- [Available data]
BEGIN

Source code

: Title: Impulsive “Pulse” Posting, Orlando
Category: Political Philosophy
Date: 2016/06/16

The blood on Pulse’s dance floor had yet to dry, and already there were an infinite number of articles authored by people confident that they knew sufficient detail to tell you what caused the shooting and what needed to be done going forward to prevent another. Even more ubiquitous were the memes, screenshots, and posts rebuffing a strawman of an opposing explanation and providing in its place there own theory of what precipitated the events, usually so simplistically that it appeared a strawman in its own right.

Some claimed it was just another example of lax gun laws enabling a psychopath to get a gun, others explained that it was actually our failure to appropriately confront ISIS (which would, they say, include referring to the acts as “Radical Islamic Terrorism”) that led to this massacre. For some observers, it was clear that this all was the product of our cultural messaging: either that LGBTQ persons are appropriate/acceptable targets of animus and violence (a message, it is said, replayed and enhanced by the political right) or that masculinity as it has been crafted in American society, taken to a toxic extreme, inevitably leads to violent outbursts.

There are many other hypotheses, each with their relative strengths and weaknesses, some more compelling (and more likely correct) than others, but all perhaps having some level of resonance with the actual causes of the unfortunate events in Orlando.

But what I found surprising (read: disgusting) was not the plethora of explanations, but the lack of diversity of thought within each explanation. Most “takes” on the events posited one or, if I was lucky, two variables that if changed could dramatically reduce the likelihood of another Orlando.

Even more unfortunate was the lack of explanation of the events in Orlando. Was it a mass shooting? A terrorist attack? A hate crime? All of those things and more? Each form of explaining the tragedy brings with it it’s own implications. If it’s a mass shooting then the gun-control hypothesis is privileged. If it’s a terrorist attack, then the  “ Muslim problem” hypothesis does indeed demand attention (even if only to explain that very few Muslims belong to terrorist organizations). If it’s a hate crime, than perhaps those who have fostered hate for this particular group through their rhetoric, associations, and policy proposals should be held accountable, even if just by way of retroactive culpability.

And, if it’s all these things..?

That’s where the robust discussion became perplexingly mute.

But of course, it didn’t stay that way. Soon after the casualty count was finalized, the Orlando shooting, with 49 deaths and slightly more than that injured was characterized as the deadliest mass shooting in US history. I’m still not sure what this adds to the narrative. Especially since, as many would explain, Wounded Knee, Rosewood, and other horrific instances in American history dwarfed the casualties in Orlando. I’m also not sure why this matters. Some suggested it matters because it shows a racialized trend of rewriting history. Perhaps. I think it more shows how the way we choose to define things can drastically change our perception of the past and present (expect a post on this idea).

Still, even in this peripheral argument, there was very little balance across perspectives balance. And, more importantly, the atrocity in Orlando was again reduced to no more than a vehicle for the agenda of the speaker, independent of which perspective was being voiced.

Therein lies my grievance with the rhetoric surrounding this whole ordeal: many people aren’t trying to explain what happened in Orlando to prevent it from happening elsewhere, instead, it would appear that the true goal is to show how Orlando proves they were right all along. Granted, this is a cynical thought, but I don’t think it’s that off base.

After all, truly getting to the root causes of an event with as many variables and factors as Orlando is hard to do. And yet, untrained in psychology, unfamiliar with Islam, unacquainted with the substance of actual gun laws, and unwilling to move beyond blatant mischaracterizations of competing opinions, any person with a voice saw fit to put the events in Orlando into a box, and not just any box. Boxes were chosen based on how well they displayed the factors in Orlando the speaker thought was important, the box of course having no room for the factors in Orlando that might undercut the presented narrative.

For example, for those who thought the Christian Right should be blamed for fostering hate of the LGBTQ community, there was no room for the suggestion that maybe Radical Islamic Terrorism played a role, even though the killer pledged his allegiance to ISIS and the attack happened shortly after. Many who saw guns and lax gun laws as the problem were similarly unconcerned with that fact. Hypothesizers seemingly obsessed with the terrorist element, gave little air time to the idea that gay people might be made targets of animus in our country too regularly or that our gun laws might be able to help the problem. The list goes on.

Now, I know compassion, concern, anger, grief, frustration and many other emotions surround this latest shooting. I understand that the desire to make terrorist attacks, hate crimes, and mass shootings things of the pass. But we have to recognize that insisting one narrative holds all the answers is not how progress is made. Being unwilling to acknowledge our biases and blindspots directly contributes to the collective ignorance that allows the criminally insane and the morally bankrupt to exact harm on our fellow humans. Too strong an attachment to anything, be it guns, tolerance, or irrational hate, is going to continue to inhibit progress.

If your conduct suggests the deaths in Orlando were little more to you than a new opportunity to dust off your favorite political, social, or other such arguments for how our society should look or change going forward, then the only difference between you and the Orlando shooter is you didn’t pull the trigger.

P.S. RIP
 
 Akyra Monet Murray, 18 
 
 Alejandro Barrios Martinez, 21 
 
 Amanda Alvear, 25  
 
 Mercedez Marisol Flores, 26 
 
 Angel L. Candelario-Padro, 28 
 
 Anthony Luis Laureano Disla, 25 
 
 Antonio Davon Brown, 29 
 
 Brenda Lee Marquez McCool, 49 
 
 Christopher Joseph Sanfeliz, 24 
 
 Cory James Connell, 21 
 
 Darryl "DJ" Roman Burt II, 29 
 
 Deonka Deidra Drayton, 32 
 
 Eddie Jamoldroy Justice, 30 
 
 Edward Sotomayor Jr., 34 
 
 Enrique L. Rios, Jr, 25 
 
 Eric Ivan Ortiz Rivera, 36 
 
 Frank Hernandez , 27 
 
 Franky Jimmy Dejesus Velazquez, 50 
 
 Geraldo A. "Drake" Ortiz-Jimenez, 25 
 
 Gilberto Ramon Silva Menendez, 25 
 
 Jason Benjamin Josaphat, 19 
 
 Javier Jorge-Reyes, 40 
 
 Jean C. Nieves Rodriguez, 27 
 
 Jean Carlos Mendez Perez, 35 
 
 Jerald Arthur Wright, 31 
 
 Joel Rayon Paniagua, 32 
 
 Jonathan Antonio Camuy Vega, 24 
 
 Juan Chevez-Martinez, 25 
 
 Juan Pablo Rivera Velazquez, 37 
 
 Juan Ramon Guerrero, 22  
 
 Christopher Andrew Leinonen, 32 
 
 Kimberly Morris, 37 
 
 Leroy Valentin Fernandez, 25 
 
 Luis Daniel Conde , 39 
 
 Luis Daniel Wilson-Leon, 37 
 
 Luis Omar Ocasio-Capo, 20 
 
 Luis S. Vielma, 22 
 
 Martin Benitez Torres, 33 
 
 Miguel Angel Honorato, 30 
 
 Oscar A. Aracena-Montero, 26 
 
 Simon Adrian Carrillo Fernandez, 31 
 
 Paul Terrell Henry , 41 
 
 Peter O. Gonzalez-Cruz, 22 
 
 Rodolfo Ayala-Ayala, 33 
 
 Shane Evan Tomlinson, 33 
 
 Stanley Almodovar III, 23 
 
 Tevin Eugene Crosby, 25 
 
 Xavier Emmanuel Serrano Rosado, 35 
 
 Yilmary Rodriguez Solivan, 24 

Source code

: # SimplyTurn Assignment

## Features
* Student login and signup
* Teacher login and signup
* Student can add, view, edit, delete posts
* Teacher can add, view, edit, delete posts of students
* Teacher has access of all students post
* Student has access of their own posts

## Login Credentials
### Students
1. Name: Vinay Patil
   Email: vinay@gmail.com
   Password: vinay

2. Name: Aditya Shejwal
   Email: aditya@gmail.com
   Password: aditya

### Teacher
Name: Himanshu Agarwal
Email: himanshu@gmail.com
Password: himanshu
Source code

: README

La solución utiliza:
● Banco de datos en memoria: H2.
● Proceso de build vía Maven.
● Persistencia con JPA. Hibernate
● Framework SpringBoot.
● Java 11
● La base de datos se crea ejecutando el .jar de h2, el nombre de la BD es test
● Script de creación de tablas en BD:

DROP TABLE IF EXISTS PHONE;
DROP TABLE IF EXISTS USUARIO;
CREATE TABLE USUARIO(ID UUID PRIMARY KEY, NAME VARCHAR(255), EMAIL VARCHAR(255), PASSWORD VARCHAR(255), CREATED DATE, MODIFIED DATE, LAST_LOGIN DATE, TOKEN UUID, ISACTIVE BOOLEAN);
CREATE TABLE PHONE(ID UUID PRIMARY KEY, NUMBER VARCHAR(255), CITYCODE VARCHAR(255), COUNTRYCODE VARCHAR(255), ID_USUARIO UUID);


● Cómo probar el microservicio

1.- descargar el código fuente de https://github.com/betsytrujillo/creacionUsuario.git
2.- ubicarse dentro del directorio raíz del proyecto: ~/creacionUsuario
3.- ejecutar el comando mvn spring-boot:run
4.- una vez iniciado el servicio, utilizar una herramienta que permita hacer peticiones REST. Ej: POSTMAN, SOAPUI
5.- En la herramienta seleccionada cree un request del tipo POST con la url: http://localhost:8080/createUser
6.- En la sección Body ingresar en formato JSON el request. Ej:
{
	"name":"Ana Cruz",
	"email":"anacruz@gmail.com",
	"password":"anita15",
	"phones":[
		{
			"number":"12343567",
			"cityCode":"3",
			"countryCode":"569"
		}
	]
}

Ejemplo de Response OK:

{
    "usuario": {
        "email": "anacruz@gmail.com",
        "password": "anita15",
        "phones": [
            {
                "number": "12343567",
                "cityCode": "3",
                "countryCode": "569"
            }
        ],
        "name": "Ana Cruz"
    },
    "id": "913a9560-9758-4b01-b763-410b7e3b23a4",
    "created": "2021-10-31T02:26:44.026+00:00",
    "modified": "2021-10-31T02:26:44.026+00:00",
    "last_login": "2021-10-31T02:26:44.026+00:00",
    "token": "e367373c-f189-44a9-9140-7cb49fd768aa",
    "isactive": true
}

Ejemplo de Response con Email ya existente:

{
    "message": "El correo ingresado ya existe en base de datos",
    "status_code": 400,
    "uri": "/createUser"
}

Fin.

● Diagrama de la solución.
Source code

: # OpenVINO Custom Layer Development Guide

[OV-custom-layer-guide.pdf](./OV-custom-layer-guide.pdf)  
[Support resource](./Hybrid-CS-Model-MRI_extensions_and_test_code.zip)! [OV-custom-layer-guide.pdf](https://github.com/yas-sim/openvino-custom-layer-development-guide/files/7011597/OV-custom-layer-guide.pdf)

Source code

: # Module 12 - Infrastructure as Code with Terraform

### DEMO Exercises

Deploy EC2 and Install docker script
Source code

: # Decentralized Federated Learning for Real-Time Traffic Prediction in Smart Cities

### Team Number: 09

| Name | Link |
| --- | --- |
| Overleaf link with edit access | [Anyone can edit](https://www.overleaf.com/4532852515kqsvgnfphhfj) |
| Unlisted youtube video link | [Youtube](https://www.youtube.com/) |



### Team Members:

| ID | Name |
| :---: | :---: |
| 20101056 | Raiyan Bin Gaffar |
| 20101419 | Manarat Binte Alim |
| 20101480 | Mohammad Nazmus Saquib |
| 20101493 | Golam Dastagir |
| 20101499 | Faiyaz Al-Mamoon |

END

A complete answer gives every line of the records holding "Ortiz".

- [Result below]
 Eric Ivan Ortiz Rivera, 36 
 Geraldo A. "Drake" Ortiz-Jimenez, 25 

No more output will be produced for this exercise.